(583t) Stability of Mixing-Limited Patterns in Homogenous Autocatalytic Reactions

This paper presents an insight into stability of transport limited patterns that occur in isothermal homogenous autocatalytic reaction systems in tubular reactor geometries. Transport limited patterns occur when there exist large disparities between the timescale of reaction and those of diffusion and convection. Autocatalytic reactions being extremely fast naturally permit such pattern formation. The dynamics of transport limited pattern formation [1] and the effect of different transport and reaction parameters on their structure and temporal evolution [2], [3] are well understood. In this paper, we investigate the stability of such patterned states.  A patterned state is continuously under the effect of diffusion which ensures its eventual washout. Thus, conventional methods applicable for static steady systems cannot be directly used for studying the stability of a pattern, which is an evolving dynamic state. We define stability as persistence of a patterned state for two to three reactor residence times, and suitably extend bifurcation analysis of base or un-patterned steady states to dynamic, continuously evolving states. We employ a spatially averaged and regularized, low dimensional version of the complete 3-D convection-diffusion-reaction (CDR) equation that describes the spatio-temporal evolution of a pattern. It has been shown [4] that the spatial averaging (based on the Liapunov-Schmidt scheme of classical Bifurcation theory) reduces the model dimension and yet retains all relevant physics of the dimension averaged out, by preserving suitable parameters. Further, regularization increases the region of validity and accuracy of the model [1].  

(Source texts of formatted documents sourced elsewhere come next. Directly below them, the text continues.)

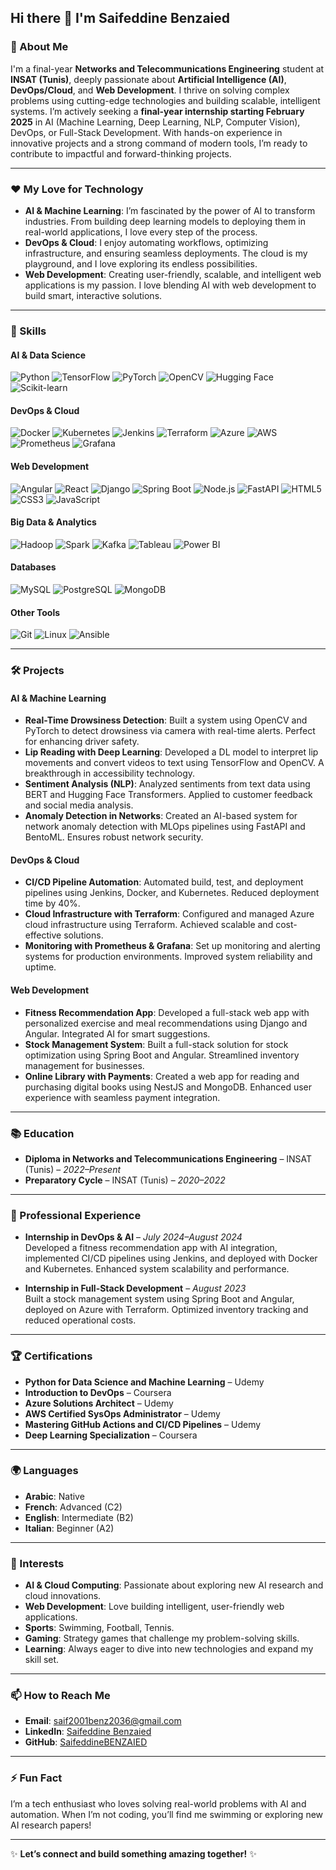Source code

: ## Hi there 👋 I'm Saifeddine Benzaied

### 🚀 About Me
I'm a final-year **Networks and Telecommunications Engineering** student at **INSAT (Tunis)**, deeply passionate about **Artificial Intelligence (AI)**, **DevOps/Cloud**, and **Web Development**. I thrive on solving complex problems using cutting-edge technologies and building scalable, intelligent systems. I’m actively seeking a **final-year internship starting February 2025** in AI (Machine Learning, Deep Learning, NLP, Computer Vision), DevOps, or Full-Stack Development. With hands-on experience in innovative projects and a strong command of modern tools, I’m ready to contribute to impactful and forward-thinking projects.

---

### ❤️ My Love for Technology
- **AI & Machine Learning**: I’m fascinated by the power of AI to transform industries. From building deep learning models to deploying them in real-world applications, I love every step of the process.
- **DevOps & Cloud**: I enjoy automating workflows, optimizing infrastructure, and ensuring seamless deployments. The cloud is my playground, and I love exploring its endless possibilities.
- **Web Development**: Creating user-friendly, scalable, and intelligent web applications is my passion. I love blending AI with web development to build smart, interactive solutions.

---

### 🔧 Skills

#### **AI & Data Science**
![Python](https://img.shields.io/badge/Python-3776AB?style=for-the-badge&logo=python&logoColor=white)
![TensorFlow](https://img.shields.io/badge/TensorFlow-FF6F00?style=for-the-badge&logo=tensorflow&logoColor=white)
![PyTorch](https://img.shields.io/badge/PyTorch-EE4C2C?style=for-the-badge&logo=pytorch&logoColor=white)
![OpenCV](https://img.shields.io/badge/OpenCV-5C3EE8?style=for-the-badge&logo=opencv&logoColor=white)
![Hugging Face](https://img.shields.io/badge/Hugging%20Face-FFD21E?style=for-the-badge&logo=huggingface&logoColor=black)
![Scikit-learn](https://img.shields.io/badge/Scikit--Learn-F7931E?style=for-the-badge&logo=scikit-learn&logoColor=white)

#### **DevOps & Cloud**
![Docker](https://img.shields.io/badge/Docker-2496ED?style=for-the-badge&logo=docker&logoColor=white)
![Kubernetes](https://img.shields.io/badge/Kubernetes-326CE5?style=for-the-badge&logo=kubernetes&logoColor=white)
![Jenkins](https://img.shields.io/badge/Jenkins-D24939?style=for-the-badge&logo=jenkins&logoColor=white)
![Terraform](https://img.shields.io/badge/Terraform-7B42BC?style=for-the-badge&logo=terraform&logoColor=white)
![Azure](https://img.icons8.com/fluent/512/azure-1.png)
![AWS](https://uxwing.com/wp-content/themes/uxwing/download/brands-and-social-media/aws-icon.png)
![Prometheus](https://img.shields.io/badge/Prometheus-E6522C?style=for-the-badge&logo=prometheus&logoColor=white)
![Grafana](https://img.shields.io/badge/Grafana-F46800?style=for-the-badge&logo=grafana&logoColor=white)

#### **Web Development**
![Angular](https://img.shields.io/badge/Angular-DD0031?style=for-the-badge&logo=angular&logoColor=white)
![React](https://img.shields.io/badge/React-61DAFB?style=for-the-badge&logo=react&logoColor=black)
![Django](https://img.shields.io/badge/Django-092E20?style=for-the-badge&logo=django&logoColor=white)
![Spring Boot](https://img.shields.io/badge/Spring%20Boot-6DB33F?style=for-the-badge&logo=spring-boot&logoColor=white)
![Node.js](https://img.shields.io/badge/Node.js-339933?style=for-the-badge&logo=node.js&logoColor=white)
![FastAPI](https://img.shields.io/badge/FastAPI-009688?style=for-the-badge&logo=fastapi&logoColor=white)
![HTML5](https://img.shields.io/badge/HTML5-E34F26?style=for-the-badge&logo=html5&logoColor=white)
![CSS3](https://img.shields.io/badge/CSS3-1572B6?style=for-the-badge&logo=css3&logoColor=white)
![JavaScript](https://img.shields.io/badge/JavaScript-F7DF1E?style=for-the-badge&logo=javascript&logoColor=black)

#### **Big Data & Analytics**
![Hadoop](https://img.shields.io/badge/Hadoop-66CCFF?style=for-the-badge&logo=apache-hadoop&logoColor=black)
![Spark](https://img.shields.io/badge/Spark-E25A1C?style=for-the-badge&logo=apache-spark&logoColor=white)
![Kafka](https://img.shields.io/badge/Kafka-231F20?style=for-the-badge&logo=apache-kafka&logoColor=white)
![Tableau](https://img.shields.io/badge/Tableau-E97627?style=for-the-badge&logo=tableau&logoColor=white)
![Power BI](https://img.shields.io/badge/Power%20BI-F2C811?style=for-the-badge&logo=power-bi&logoColor=black)

#### **Databases**
![MySQL](https://img.shields.io/badge/MySQL-4479A1?style=for-the-badge&logo=mysql&logoColor=white)
![PostgreSQL](https://img.shields.io/badge/PostgreSQL-4169E1?style=for-the-badge&logo=postgresql&logoColor=white)
![MongoDB](https://img.shields.io/badge/MongoDB-47A248?style=for-the-badge&logo=mongodb&logoColor=white)

#### **Other Tools**
![Git](https://img.shields.io/badge/Git-F05032?style=for-the-badge&logo=git&logoColor=white)
![Linux](https://img.shields.io/badge/Linux-FCC624?style=for-the-badge&logo=linux&logoColor=black)
![Ansible](https://img.shields.io/badge/Ansible-EE0000?style=for-the-badge&logo=ansible&logoColor=white)

---

### 🛠️ Projects

#### **AI & Machine Learning**
- **Real-Time Drowsiness Detection**: Built a system using OpenCV and PyTorch to detect drowsiness via camera with real-time alerts. Perfect for enhancing driver safety.
- **Lip Reading with Deep Learning**: Developed a DL model to interpret lip movements and convert videos to text using TensorFlow and OpenCV. A breakthrough in accessibility technology.
- **Sentiment Analysis (NLP)**: Analyzed sentiments from text data using BERT and Hugging Face Transformers. Applied to customer feedback and social media analysis.
- **Anomaly Detection in Networks**: Created an AI-based system for network anomaly detection with MLOps pipelines using FastAPI and BentoML. Ensures robust network security.

#### **DevOps & Cloud**
- **CI/CD Pipeline Automation**: Automated build, test, and deployment pipelines using Jenkins, Docker, and Kubernetes. Reduced deployment time by 40%.
- **Cloud Infrastructure with Terraform**: Configured and managed Azure cloud infrastructure using Terraform. Achieved scalable and cost-effective solutions.
- **Monitoring with Prometheus & Grafana**: Set up monitoring and alerting systems for production environments. Improved system reliability and uptime.

#### **Web Development**
- **Fitness Recommendation App**: Developed a full-stack web app with personalized exercise and meal recommendations using Django and Angular. Integrated AI for smart suggestions.
- **Stock Management System**: Built a full-stack solution for stock optimization using Spring Boot and Angular. Streamlined inventory management for businesses.
- **Online Library with Payments**: Created a web app for reading and purchasing digital books using NestJS and MongoDB. Enhanced user experience with seamless payment integration.

---

### 📚 Education
- **Diploma in Networks and Telecommunications Engineering** – INSAT (Tunis) – *2022–Present*
- **Preparatory Cycle** – INSAT (Tunis) – *2020–2022*

---

### 💼 Professional Experience
- **Internship in DevOps & AI** – *July 2024–August 2024*  
  Developed a fitness recommendation app with AI integration, implemented CI/CD pipelines using Jenkins, and deployed with Docker and Kubernetes. Enhanced system scalability and performance.
  
- **Internship in Full-Stack Development** – *August 2023*  
  Built a stock management system using Spring Boot and Angular, deployed on Azure with Terraform. Optimized inventory tracking and reduced operational costs.

---

### 🏆 Certifications
- **Python for Data Science and Machine Learning** – Udemy
- **Introduction to DevOps** – Coursera
- **Azure Solutions Architect** – Udemy
- **AWS Certified SysOps Administrator** – Udemy
- **Mastering GitHub Actions and CI/CD Pipelines** – Udemy
- **Deep Learning Specialization** – Coursera

---

### 🌍 Languages
- **Arabic**: Native
- **French**: Advanced (C2)
- **English**: Intermediate (B2)
- **Italian**: Beginner (A2)

---

### 🎯 Interests
- **AI & Cloud Computing**: Passionate about exploring new AI research and cloud innovations.
- **Web Development**: Love building intelligent, user-friendly web applications.
- **Sports**: Swimming, Football, Tennis.
- **Gaming**: Strategy games that challenge my problem-solving skills.
- **Learning**: Always eager to dive into new technologies and expand my skill set.

---

### 📫 How to Reach Me
- **Email**: [saif2001benz2036@gmail.com](mailto:saif2001benz2036@gmail.com)
- **LinkedIn**: [Saifeddine Benzaied](https://www.linkedin.com/in/saifeddine-benzaied-57a856243)
- **GitHub**: [SaifeddineBENZAIED](https://github.com/SaifeddineBENZAIED)

---

### ⚡ Fun Fact
I’m a tech enthusiast who loves solving real-world problems with AI and automation. When I’m not coding, you’ll find me swimming or exploring new AI research papers!

---

✨ **Let’s connect and build something amazing together!** ✨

In this paper, we study a co-dimension 1 bifurcation of the dynamic patterned state with Damkohler number as parameter and generate limit points. The state of a pattern toggles between stable and unstable every-time the S-shaped bifurcation diagram takes a turn at a limit point. Thus a patterned state with an odd number of limit points is stable whereas one with an even number of limit points is unstable. We cast this statement mathematically and establish the number of limit points as a function of space and time. This enables us to create false color images depicting the zones of stability and instability in contrast, and we call them stability maps. Our analysis reveals that instability spreads continuously across the 2-D circular geometry of the pattern. This helps us to understand the exact nature of decay of the patterned state. We find that the dynamics of the spread of instability in a pattern is not similar to the temporal evolution of the pattern itself. From here we conjecture that the decay nature of a pattern may be uniquely correlated with the mode number of the eigenfunction that is used as a perturbation to excite the base state into pattern formation. The maps make it possible to determine the most stable state during the time evolution of a pattern given its initial parameters and we demonstrate this by considering test cases of different mode numbers. This leads us to study the effect of the mode number on stability.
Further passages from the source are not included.